3. Preventing Plutocracy

Through a friend, I recently learned of a mind-blowing statistic regarding Apple in China.

... Demand from China’s 1.4 billion people indirectly supports, across all industries, between 1 million and 2.6 million jobs in America; whereas, by Tim Cook’s estimate, Apple alone supports 5 million jobs in China—3 million in manufacturing and another 1.8 million in app development? ... one super-corporation has more of an impact on job creation in China than all of China has on America.

How do we ensure that all AI wealth does not get concentrated in the prosperous American city of San Francisco? Before, as we see above, wealth had real trickle down effects in this way on a global scale. But there is no need for this to be the case in a world with AI.

Increasing wealth inequality is the strongest single prediction I have regarding AI progress. Both domestically, and (forgotten but more crucial) internationally. That's because the invisible hand rests on a false assumption: there is always some comparative advantage people can gravitate towards. AI will eventually not just automate tasks - it will eliminate the concept of human comparative advantage.

I have a couple ideas on what we can do to try and fight inequality in this new era.

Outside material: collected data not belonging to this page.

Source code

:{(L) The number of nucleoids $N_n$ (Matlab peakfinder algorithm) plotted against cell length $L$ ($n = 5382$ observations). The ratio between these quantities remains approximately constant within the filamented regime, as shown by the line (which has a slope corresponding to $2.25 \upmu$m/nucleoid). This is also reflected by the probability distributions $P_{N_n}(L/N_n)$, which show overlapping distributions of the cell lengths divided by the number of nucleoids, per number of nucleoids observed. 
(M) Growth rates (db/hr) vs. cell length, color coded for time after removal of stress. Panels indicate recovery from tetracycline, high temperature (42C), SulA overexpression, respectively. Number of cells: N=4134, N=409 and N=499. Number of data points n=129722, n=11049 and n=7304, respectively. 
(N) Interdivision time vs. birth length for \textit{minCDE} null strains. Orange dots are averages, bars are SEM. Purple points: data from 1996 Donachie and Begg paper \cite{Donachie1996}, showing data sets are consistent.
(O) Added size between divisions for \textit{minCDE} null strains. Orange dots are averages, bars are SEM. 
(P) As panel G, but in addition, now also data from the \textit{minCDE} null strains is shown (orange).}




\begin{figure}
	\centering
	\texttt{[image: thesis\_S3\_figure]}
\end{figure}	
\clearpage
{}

  1. Improve Scientific Literacy
    • AI gives us information at our fingertips like what Gutenberg did with the printing press. It's democratised academic knowledge hidden away in papers to an easy conversation.
    • At its best, we could have an educated citizenry able to debate and discuss with numbers and achieve better consensus.
    • However, I fear education (which needs to be reimagined) will be less valued by students because there will be no relationship between that and employment.
    • This is also crucial so that politicians cannot distract, and ensure people come together to vote for things like Universal Basic Income if employment plummets.
  2. Rewrite loss function of social welfare
    • So much of social welfare's KPI involves employment numbers, and to 'get people back on their feet'.
    • This model is going to be desperately obsolete in a world where over half of humans are unemployed systematically. Most voting citizens will not pay tax, many adults globally are going to lose a sense of pride, self, and purpose as they realise they do not pay tax, and have no way of contributing towards the future. Interestingly, studies on happiness show people can rebound (or return to equilibrium) from major life events like divorce or injury, but not a lack of employment for a long period of time.
    • So what should the goal of social welfare be? I'm not sure. I'm not sure if happiness is a loss function that can be 'wireheaded' as people live as 'happy' consumers of AI Tiktok. But people deserve lives of agency, optionality, and purpose.
  3. Prevent political capture
    • Rockefeller had an enormous amount of influence in politics. We are entering the age of trillionaires, and without further intervention, we get techno-feudalism where AI corporations lobby and consolidate power.
    • This also involves making people robust to AI generated propaganda, not letting the initial shock of the 2016 election return.